Years of Experience (X) | Salary (Y) |
---|---|
0.5 | 70000 |
1.0 | 74000 |
1.5 | 75000 |
2.0 | 75000 |
2.5 | 77000 |
3.0 | 80000 |
3.5 | 78000 |
4.0 | 79000 |
4.5 | 82000 |
5.0 | 85000 |
We could build a simple linear regression model to predict the salary of statisticians by using experience level as a predictor. This is an example of supervised learning, where we have supervising outputs (salary values) that guide us in developing a statistical model to determine the relationship between experience level and salary.
In general, there are two main types of supervised learning: regression and classification.
Regression
Predicting a quantitative output is known as a regression problem. For example, predicting someone's salary is a regression problem.
Classification
Predicting a qualitative output is known as a classification problem. For example, predicting whether a stock will go up or down is a classification problem.
Unsupervised Learning
Unsupervised learning involves building statistical models to determine relationships from inputs \( (X) \). There are no supervising outputs. For example, assume that we have a customer dataset. The dataset consists of the annual salary and annual spend on Amazon for 10 different individuals.
Customer ID | Salary | Spend |
---|---|---|
1 | 54425 | 1103 |
2 | 67953 | 1353 |
3 | 53135 | 3216 |
4 | 61452 | 4146 |
5 | 59374 | 2890 |
6 | 66544 | 975 |
7 | 55550 | 1240 |
8 | 58064 | 956 |
9 | 58918 | 6791 |
10 | 54162 | 4800 |
... | ... | ... |
We could use a statistical clustering algorithm to group customers by their purchasing behavior. This is an example of unsupervised learning, where we do not have supervising outputs that already inform us which customers are low spenders, average spenders, or high spenders. Instead, we have to come up with the determination ourselves.
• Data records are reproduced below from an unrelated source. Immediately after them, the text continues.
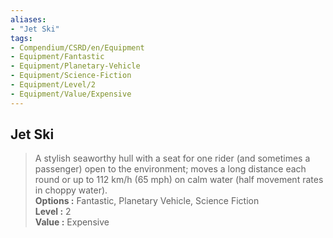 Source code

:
 ```yaml
---
aliases:
- "Jet Ski"
tags:
- Compendium/CSRD/en/Equipment
- Equipment/Fantastic
- Equipment/Planetary-Vehicle
- Equipment/Science-Fiction
- Equipment/Level/2
- Equipment/Value/Expensive
---
```


  
## Jet Ski  
  
>A stylish seaworthy hull with a seat for one rider (and sometimes a passenger) open to the environment; moves a long distance each round or up to 112 km/h (65 mph) on calm water (half movement rates in choppy water).  
> **Options :** Fantastic, Planetary Vehicle, Science Fiction  
> **Level :** 2  
> **Value :** Expensive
In general, there are two main types of unsupervised learning: clustering and association.
Clustering
Determining groupings is known as a clustering problem. For example, grouping customers together based on purchasing behavior is a clustering problem.
Association
Determining rules that describe large portions of a dataset is known as an association problem. For example, determining that people who buy X also buy Y is an association problem. A modern real-world example of this is Amazon's "frequently bought together" product recommendations.